Хорошо бы у неё получилось так! до сих пор ведь удача не подводила… И вот пришли соседки, Алёнины ровесницы; она взглянула на них и сразу успокоилась. Одна – с чуть восточным очерком лица, каштановая, кареглазая девчонка ростом с Алёну, в джинсах и белой футболке с красно-чёрной угловатой надписью «Rammstein», из которой били такие же молнии.
– Наташа Петрова, – представилась она. Рука Наташи, мягкая, но живая, с тёплыми энергичными пальцами, оказалась весёлой. Минуту назад Алёна представить не могла весёлую руку, но едва прикоснулась, как тут же выдумала такое определение.
Вторая девочка – высокая, в бирюзовом сарафане на тонких бретельках, с чудесными стройными ножками и волосами такими же тёмными, как у Алёны, но гораздо длиннее, почти до пояса.
– Галя Штоппель, – назвалась она, блеснув ровными зубами, и пояснила: – Немецкая фамилия.
Галя выглядела разом и утончённой, и ещё пухленькой по-детски. Немного сутулилась, будто стесняясь пышной груди. А Галину ладонь Алёна просто не ощутила, настолько та оказалась узкой и тоненькой.
Наташа с Галей были из российского далека – обе омички, приехавшие в Питер в одном купе. Здесь у них не было родственников, знакомых – вообще никого, и девушки жили в общаге, пока сдавали экзамены: вдвоём в одноместной комнате на десятом этаже, куда втиснули ещё одну кровать.
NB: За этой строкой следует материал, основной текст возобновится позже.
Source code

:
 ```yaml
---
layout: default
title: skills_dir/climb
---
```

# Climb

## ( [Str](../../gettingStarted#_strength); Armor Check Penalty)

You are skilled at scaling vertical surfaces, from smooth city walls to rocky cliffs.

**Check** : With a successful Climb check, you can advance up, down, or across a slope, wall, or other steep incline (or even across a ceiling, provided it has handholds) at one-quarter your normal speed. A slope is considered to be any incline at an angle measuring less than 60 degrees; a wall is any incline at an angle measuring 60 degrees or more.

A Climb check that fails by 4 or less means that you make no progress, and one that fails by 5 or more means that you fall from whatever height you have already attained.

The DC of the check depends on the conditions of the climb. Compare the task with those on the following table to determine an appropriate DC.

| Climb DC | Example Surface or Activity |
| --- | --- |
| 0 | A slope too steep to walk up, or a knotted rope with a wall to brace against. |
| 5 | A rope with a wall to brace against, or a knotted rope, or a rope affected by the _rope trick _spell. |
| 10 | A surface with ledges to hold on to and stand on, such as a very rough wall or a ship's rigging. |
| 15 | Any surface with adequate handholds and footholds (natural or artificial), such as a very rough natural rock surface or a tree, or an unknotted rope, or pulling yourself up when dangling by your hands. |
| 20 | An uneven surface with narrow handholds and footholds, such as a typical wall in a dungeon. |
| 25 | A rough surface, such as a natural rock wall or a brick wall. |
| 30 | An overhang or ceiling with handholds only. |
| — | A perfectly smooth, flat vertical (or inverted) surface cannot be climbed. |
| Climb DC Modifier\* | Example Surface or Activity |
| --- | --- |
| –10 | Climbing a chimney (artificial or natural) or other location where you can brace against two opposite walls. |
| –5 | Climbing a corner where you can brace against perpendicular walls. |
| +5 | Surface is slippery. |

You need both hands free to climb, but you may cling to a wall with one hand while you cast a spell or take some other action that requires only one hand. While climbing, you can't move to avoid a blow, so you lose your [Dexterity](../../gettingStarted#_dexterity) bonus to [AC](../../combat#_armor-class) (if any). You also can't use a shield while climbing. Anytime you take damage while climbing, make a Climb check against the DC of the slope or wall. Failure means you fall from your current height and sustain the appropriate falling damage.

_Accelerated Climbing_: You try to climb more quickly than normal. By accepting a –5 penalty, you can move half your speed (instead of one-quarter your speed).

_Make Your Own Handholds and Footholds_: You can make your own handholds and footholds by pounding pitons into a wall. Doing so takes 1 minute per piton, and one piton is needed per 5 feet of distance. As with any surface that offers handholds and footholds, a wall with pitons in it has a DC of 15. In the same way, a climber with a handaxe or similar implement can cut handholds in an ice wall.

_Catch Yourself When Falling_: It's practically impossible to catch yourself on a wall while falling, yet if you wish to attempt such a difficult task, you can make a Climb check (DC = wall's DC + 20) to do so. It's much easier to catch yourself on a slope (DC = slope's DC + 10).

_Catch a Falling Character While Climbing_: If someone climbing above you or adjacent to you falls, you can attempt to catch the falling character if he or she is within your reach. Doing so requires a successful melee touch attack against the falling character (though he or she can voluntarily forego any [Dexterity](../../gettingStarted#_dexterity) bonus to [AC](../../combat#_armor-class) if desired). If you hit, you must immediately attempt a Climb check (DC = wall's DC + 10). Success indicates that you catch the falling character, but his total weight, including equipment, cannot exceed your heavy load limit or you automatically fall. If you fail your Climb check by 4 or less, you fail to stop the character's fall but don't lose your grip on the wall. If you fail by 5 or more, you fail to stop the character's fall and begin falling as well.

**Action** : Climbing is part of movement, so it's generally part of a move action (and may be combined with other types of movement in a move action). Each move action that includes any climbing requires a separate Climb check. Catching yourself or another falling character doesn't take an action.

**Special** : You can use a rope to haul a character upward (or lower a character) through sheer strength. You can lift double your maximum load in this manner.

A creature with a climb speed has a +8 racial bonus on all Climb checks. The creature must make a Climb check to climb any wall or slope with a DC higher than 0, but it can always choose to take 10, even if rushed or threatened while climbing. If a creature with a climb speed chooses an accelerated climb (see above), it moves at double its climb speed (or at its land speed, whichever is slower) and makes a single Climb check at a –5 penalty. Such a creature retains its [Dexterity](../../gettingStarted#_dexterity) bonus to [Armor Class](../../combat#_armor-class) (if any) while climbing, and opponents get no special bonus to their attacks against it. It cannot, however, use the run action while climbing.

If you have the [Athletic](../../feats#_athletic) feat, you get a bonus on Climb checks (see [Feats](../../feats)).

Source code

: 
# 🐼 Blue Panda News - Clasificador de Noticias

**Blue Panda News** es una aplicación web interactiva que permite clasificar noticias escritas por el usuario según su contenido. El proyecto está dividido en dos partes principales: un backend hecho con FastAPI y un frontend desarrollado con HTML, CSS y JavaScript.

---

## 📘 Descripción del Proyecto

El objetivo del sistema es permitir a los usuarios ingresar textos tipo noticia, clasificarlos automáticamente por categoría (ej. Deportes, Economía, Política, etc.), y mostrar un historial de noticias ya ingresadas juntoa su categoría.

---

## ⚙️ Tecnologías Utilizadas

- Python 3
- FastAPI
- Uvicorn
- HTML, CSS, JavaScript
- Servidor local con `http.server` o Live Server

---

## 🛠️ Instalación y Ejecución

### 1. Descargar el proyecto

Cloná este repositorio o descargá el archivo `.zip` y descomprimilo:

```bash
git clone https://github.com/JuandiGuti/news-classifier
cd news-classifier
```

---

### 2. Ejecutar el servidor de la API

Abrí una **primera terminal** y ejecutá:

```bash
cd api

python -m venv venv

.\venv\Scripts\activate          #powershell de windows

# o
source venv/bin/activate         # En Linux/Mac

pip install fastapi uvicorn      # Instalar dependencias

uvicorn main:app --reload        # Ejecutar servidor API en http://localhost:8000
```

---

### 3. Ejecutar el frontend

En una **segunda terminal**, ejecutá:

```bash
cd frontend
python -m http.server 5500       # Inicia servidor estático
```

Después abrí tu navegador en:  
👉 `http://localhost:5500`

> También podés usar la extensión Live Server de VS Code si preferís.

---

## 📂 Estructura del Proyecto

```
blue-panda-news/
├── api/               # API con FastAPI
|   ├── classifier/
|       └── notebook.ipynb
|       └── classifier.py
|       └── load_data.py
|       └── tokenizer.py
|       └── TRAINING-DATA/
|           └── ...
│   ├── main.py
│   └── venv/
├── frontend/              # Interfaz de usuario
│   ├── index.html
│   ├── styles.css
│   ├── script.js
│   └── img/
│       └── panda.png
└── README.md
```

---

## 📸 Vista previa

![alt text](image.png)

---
На взгляд Алёны, они совершили почти что подвиг. О ней-то всё это время заботилась мама: не ходила вместе с Алёной на экзамены, не держала за руку под дверью, но охраняла от бытовых забот – только поступай. Алёна возвращалась из Университета, ложилась на диван и выключалась от нервного напряжения, едва успев продеть руку под подушку, а когда открывала глаза, её уже ждал готовый обед… или ужин, с этими белыми ночами трудно было понять. И если на Алёну вдруг нападало неверие: «Я не готова, всё забыла, кому я вообще нужна!» – опять же, мама умела привести её в чувство одним только словом. «Спокойно!..» – говорила она с невозможной интонацией, вроде Папанова в «Бриллиантовой руке», но ещё выразительнее. «…Козлодоев!» – заканчивала Алёна и, подпрыгивая, доставала пальцами люстру.